For long enough, Albertans have been told to fasten their seatbelts, especially since the left-of-center New Democratic Party swept into office six months ago.

So what emerged when the government of Premier Rachel Notley released its first budget for 2015-16 — a tax, borrow and spend program — would only have surprised those who weren’t paying attention.

Adding to that surprise the government has opted to try spending its way out of trouble, while redirecting its economy.

Grabbing the headlines were a record C$6.1 billion deficit, to be followed by four more deficit years; confirmation that Alberta will be forced to borrow for the first time in 20 years to help fund capital projects and cover operating needs; word that a contingency fund to help pay for “rainy days” will evaporate this fiscal year; and a staggering decline in energy revenues to C$2.9 billion from C$8.9 billion in the 2014-15 fiscal year.

The NDP administration also seized one last chance to lash out at its predecessor government for “squandering resource revenue” instead of squirreling some away and for failing to “diversify” Alberta’s economy.

The one mildly positive number from Finance Minister Joe Ceci was that Alberta will limit borrowing to 15 percent of its gross domestic product, compared with an average 30 percent in Canada’s nine other provinces.
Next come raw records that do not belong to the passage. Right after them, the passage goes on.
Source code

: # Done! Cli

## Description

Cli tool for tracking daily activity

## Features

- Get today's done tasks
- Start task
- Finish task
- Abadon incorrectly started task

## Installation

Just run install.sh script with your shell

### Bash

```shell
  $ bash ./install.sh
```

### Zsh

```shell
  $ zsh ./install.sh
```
In its energy analysis, the government said that despite a short-term blip in oil prices during the summer, Alberta was unable to cope with rigorous efforts by North American shale oil producers to contain costs and improve productivity to deal with low prices.

“Most analysts now expect that excess supply and lower oil prices will continue for the remainder of 2015 and the first half of 2016, with supply and demand beginning to rebalance toward the latter half of 2016,” it said.

It forecast that reduced drilling levels in North America, reduced investment elsewhere and production disruptions in war-torn regions should slow supply growth over the next year.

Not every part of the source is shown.